[After reading back through this I realize I should warn that there are spoilers here. Beware.]
Andrew Klavan would have us believe that G.W. Bush is Batman. To be more fair he’s drawing a comparison, but for some reason I just keep having visions of Robot Chicken’s version of Bush running around in a bat suit instead of a flight suit.
Why does his take on terrorism immediately devolve into a simplistic depiction of good and evil? This doesn’t just demean the complexity of the problem of terrorism and our responses to it in the last 7 years, it also demeans the movies that Klavan so ardantly tout as being the pillars of his world view. (While I’m concentrating on the latter here I feel I should state the obvious that the real shame is in the former.)

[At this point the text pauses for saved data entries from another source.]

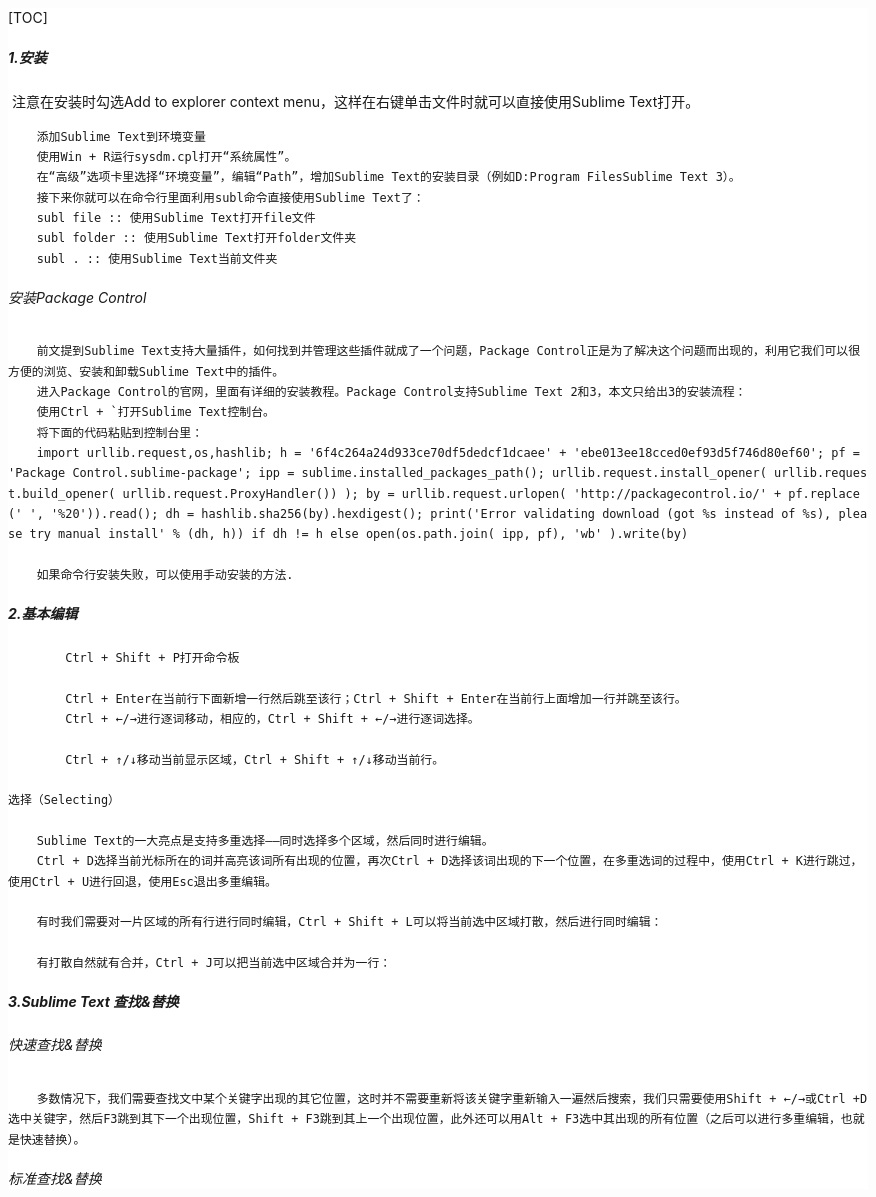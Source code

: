 [TOC]

##### 1.安装

​	注意在安装时勾选Add to explorer context menu，这样在右键单击文件时就可以直接使用Sublime Text打开。


		添加Sublime Text到环境变量
		使用Win + R运行sysdm.cpl打开“系统属性”。
		在“高级”选项卡里选择“环境变量”，编辑“Path”，增加Sublime Text的安装目录（例如D:Program FilesSublime Text 3）。
		接下来你就可以在命令行里面利用subl命令直接使用Sublime Text了：
		subl file :: 使用Sublime Text打开file文件
		subl folder :: 使用Sublime Text打开folder文件夹
		subl . :: 使用Sublime Text当前文件夹

###### 安装Package Control
		前文提到Sublime Text支持大量插件，如何找到并管理这些插件就成了一个问题，Package Control正是为了解决这个问题而出现的，利用它我们可以很方便的浏览、安装和卸载Sublime Text中的插件。
		进入Package Control的官网，里面有详细的安装教程。Package Control支持Sublime Text 2和3，本文只给出3的安装流程：
		使用Ctrl + `打开Sublime Text控制台。
		将下面的代码粘贴到控制台里：
		import urllib.request,os,hashlib; h = '6f4c264a24d933ce70df5dedcf1dcaee' + 'ebe013ee18cced0ef93d5f746d80ef60'; pf = 'Package Control.sublime-package'; ipp = sublime.installed_packages_path(); urllib.request.install_opener( urllib.request.build_opener( urllib.request.ProxyHandler()) ); by = urllib.request.urlopen( 'http://packagecontrol.io/' + pf.replace(' ', '%20')).read(); dh = hashlib.sha256(by).hexdigest(); print('Error validating download (got %s instead of %s), please try manual install' % (dh, h)) if dh != h else open(os.path.join( ipp, pf), 'wb' ).write(by)
	
		如果命令行安装失败，可以使用手动安装的方法.

##### 2.基本编辑

			Ctrl + Shift + P打开命令板
	
			Ctrl + Enter在当前行下面新增一行然后跳至该行；Ctrl + Shift + Enter在当前行上面增加一行并跳至该行。
			Ctrl + ←/→进行逐词移动，相应的，Ctrl + Shift + ←/→进行逐词选择。
	
			Ctrl + ↑/↓移动当前显示区域，Ctrl + Shift + ↑/↓移动当前行。
	
	选择（Selecting）
	
		Sublime Text的一大亮点是支持多重选择——同时选择多个区域，然后同时进行编辑。
		Ctrl + D选择当前光标所在的词并高亮该词所有出现的位置，再次Ctrl + D选择该词出现的下一个位置，在多重选词的过程中，使用Ctrl + K进行跳过，使用Ctrl + U进行回退，使用Esc退出多重编辑。
	
		有时我们需要对一片区域的所有行进行同时编辑，Ctrl + Shift + L可以将当前选中区域打散，然后进行同时编辑：
	
		有打散自然就有合并，Ctrl + J可以把当前选中区域合并为一行：

##### 3.Sublime Text 查找&替换

###### 快速查找&替换

		多数情况下，我们需要查找文中某个关键字出现的其它位置，这时并不需要重新将该关键字重新输入一遍然后搜索，我们只需要使用Shift + ←/→或Ctrl +D选中关键字，然后F3跳到其下一个出现位置，Shift + F3跳到其上一个出现位置，此外还可以用Alt + F3选中其出现的所有位置（之后可以进行多重编辑，也就是快速替换）。

###### 标准查找&替换
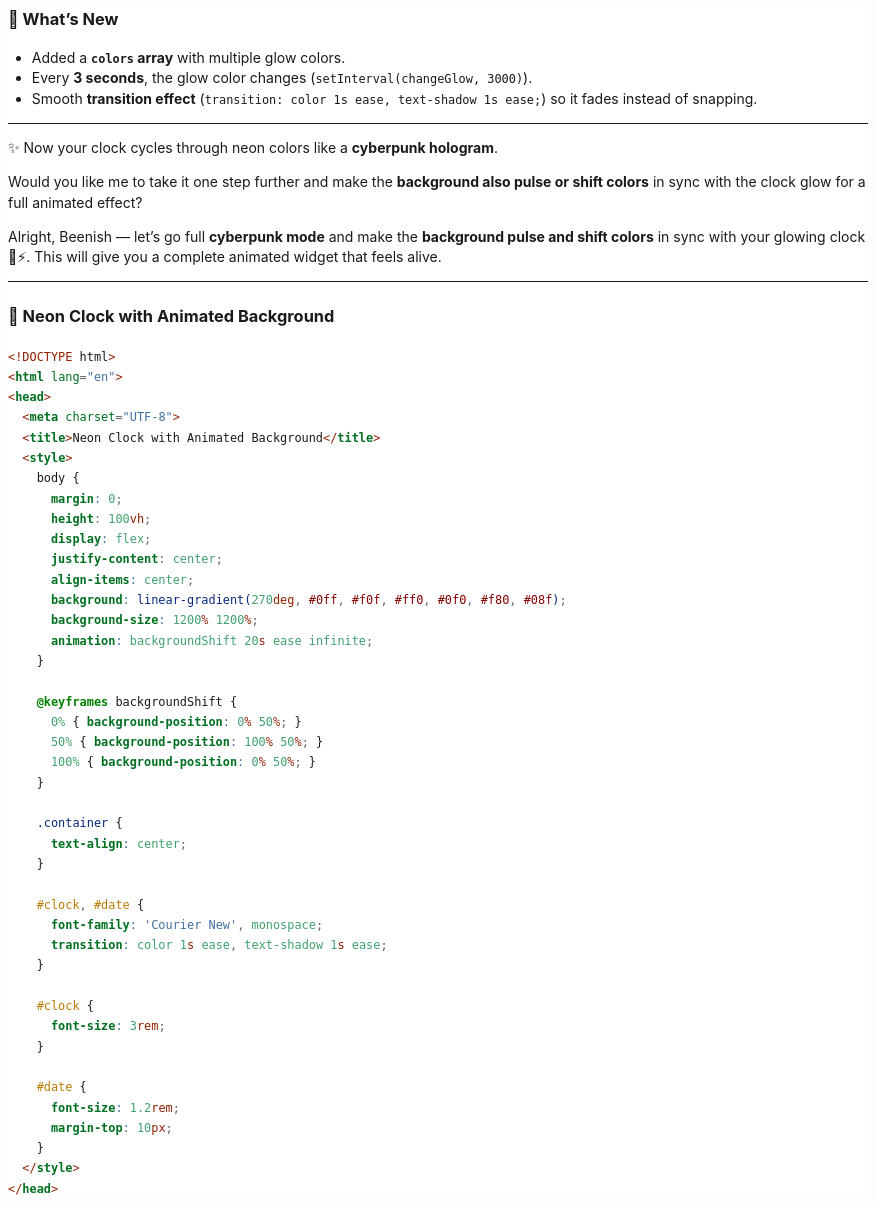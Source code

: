 
### 🔑 What’s New

- Added a **`colors` array** with multiple glow colors.
- Every **3 seconds**, the glow color changes (`setInterval(changeGlow, 3000)`).
- Smooth **transition effect** (`transition: color 1s ease, text-shadow 1s ease;`) so it fades instead of snapping.

---

✨ Now your clock cycles through neon colors like a **cyberpunk hologram**.  

Would you like me to take it one step further and make the **background also pulse or shift colors** in sync with the clock glow for a full animated effect?

Alright, Beenish — let’s go full **cyberpunk mode** and make the **background pulse and shift colors** in sync with your glowing clock 🌈⚡. This will give you a complete animated widget that feels alive.

---

### 🌌 Neon Clock with Animated Background

```html
<!DOCTYPE html>
<html lang="en">
<head>
  <meta charset="UTF-8">
  <title>Neon Clock with Animated Background</title>
  <style>
    body {
      margin: 0;
      height: 100vh;
      display: flex;
      justify-content: center;
      align-items: center;
      background: linear-gradient(270deg, #0ff, #f0f, #ff0, #0f0, #f80, #08f);
      background-size: 1200% 1200%;
      animation: backgroundShift 20s ease infinite;
    }

    @keyframes backgroundShift {
      0% { background-position: 0% 50%; }
      50% { background-position: 100% 50%; }
      100% { background-position: 0% 50%; }
    }

    .container {
      text-align: center;
    }

    #clock, #date {
      font-family: 'Courier New', monospace;
      transition: color 1s ease, text-shadow 1s ease;
    }

    #clock {
      font-size: 3rem;
    }

    #date {
      font-size: 1.2rem;
      margin-top: 10px;
    }
  </style>
</head>
```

Frankly this take on The Dark Knight misses so many of the nuances of the film that I don’t know where to begin. I will note that Batman doesn’t kill in the film. Going beyond the line into the “real moral complexity” of torture, killing, and extrodinary power to do the “right thing” is exactly what the Joker entices him to do throughout the movie. It is what the inherent evil Klavan’s discussing wants because it destroys the boundary between good and evil by making those upholding justice step into injustice. The values Klavan touts the movie for are in fact the result of the heros going beyond the pale. He may not have noticed a rather intregal point of the film’s plot in the form of Harvey Dent’s fall from grace. Dent is driven mad by the Joker and the boundaries of right and wrong are blurred to the point that they become as arbitrary as the flip of a coin. Dent goes on to unilaterally kill those that have betrayed him and eventually turns against Gordon by threatening his family and holding Gordon’s son by gun point. Yet Dent’s example as a pure hero is a necessity for Gotham. This is not, as Klavan might like, because the things he did were right. They are revenge killings and they don’t do anything to stop the terrorist in the movie. In fact, the Joker takes Dent’s fall as his crowning achievement. The Joker cannot win though. Gotham needs to believe that an ideal like the justice that Dent represents can even exist in a place like Gotham. Batman takes Dent’s sins on himself to keep that hope alive. Batman must run in order to hide the fact that Dent crosses the boundaries that Klavan is so flippant with. It is a crossing that leads Dent to threaten a child. Moral complexity indeed.
I’m interested to hear thoughts on this from folks and hope to write more on it as I give it more thought.